One path submitted by FAA to public discussion  is the “geo-fencing” of the UAV through proof that unmanned aircraft can be confined to a volume defined by geographical coordinates and ceilings above ground level and maintain itself within this volume by its own means. To prove the geo-fencing ability, the UAV must handle the failure, degradation or nefarious jamming of Global Navigation Satellite System signals [GNSS] (this is a security issue] and degradation or loss of communications to the ground station and pilot. Under such constraints, using RPAS to perform an inspection of a power line, or any other linear infrastructure, for that matter, would require a succession of NOTAM (Notice to Airmen) closing small volumes of airspace containing the confinement volume and around it for the duration of the inspection.
 While RPAS and UAV acronyms are often confused, the authors use RPAS for the whole system, including aircraft, ground station and support systems (such as communication relays) and UAV for the aircraft actually flying under the command of a remote pilot on the ground or an embarked autonomous auto-pilot.

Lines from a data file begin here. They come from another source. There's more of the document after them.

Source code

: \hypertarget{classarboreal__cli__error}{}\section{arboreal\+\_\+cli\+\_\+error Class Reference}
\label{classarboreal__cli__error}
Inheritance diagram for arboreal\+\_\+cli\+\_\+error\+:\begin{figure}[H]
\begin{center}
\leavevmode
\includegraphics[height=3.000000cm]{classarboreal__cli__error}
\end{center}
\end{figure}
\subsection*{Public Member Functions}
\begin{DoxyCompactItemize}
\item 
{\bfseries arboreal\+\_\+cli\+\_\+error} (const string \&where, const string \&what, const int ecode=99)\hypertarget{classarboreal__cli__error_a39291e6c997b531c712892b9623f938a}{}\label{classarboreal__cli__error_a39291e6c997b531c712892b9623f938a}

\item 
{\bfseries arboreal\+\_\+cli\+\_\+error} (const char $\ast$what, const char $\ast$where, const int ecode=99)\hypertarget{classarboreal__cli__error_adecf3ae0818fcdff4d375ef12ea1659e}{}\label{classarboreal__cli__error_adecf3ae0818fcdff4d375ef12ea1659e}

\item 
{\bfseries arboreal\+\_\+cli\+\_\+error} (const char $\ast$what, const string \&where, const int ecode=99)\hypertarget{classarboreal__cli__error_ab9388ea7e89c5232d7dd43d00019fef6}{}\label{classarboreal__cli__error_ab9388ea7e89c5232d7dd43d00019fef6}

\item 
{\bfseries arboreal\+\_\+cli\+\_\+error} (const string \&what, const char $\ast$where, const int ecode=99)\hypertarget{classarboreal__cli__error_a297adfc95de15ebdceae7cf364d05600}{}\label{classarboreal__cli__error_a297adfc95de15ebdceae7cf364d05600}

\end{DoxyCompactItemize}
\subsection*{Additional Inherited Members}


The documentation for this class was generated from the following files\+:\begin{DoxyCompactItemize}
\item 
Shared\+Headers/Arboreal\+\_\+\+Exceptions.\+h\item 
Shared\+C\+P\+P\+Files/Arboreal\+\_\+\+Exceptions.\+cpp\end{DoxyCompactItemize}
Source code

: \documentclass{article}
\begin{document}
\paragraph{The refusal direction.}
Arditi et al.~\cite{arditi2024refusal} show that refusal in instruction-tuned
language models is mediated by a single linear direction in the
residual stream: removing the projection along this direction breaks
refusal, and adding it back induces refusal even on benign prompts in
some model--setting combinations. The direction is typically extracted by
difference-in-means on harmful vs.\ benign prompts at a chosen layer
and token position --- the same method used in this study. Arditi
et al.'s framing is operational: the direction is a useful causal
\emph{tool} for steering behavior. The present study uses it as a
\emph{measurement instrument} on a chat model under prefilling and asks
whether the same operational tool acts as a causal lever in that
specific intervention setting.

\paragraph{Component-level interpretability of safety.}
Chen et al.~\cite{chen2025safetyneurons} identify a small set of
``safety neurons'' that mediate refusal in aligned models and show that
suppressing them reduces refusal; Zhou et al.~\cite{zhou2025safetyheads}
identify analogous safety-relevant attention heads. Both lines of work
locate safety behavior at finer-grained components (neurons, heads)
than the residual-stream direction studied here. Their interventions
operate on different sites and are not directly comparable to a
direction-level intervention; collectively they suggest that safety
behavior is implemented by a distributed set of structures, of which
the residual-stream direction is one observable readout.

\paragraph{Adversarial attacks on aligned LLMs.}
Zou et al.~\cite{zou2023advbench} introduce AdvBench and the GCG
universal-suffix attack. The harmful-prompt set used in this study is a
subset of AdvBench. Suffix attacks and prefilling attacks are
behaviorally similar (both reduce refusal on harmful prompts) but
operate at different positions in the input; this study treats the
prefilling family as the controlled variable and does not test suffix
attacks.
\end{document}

The authors propose an extension of this principle in case of RPAS inspecting power lines. As the inspection assignment involves sensors capable of measuring distances between objects in 3D space, such signals could be used in real-time to track the distance from the UAV to the target of the inspection (be it a power line, a pipeline or other). The most common technology for this purpose is LiDAR coupled with GPS and Attitude and Heading Reference Systems [AHRS]. Most providers of inspection services from helicopters do not process such data in real time due to the complexity and computational effort they require. However, the authors’ organisation introduced PLMI (Power Line Maintenance Inspection in 2007, which is a system for helicopters whose novelty to the market included the real-time measurement of distance to the lines, to the ground and all other surrounding objects in real-time to, primarily, improve safety of crews and, secondarily, quality of service.
If such tools are combined with a supervisory module within the auto-pilot of an UAV, it ought to ensure the UAV keeps within the specified volume of the target at the same time making sure it does not come too close to protect the lines and the UAV from contact. Taking inspiration from “geo-fencing” the authors call it “target-fencing”.
As long as the infrastructure is continuous, the UAV can follow it, relying on target-fencing to bind the UAV to a safe distance from the target and within the confined airspace. This can be combined with geo-fencing to approach and leave the infra-structure and to provide maps to assist navigation and waypoint following. In case there are intermissions in the infrastructure (such as underground cables or pipelines or road or railroad tunnels), the UAV would rely on geo-fencing alone possibly coupled with a behaviour to follow the canopy (or the digital surface model being generated in real-time), until the infrastructure resumes.
The paper shall discuss the technical aspects of the implementation of such “target-fencing” applied to multi-copter style UAV. Its application to fixed wing UAV should be introduced.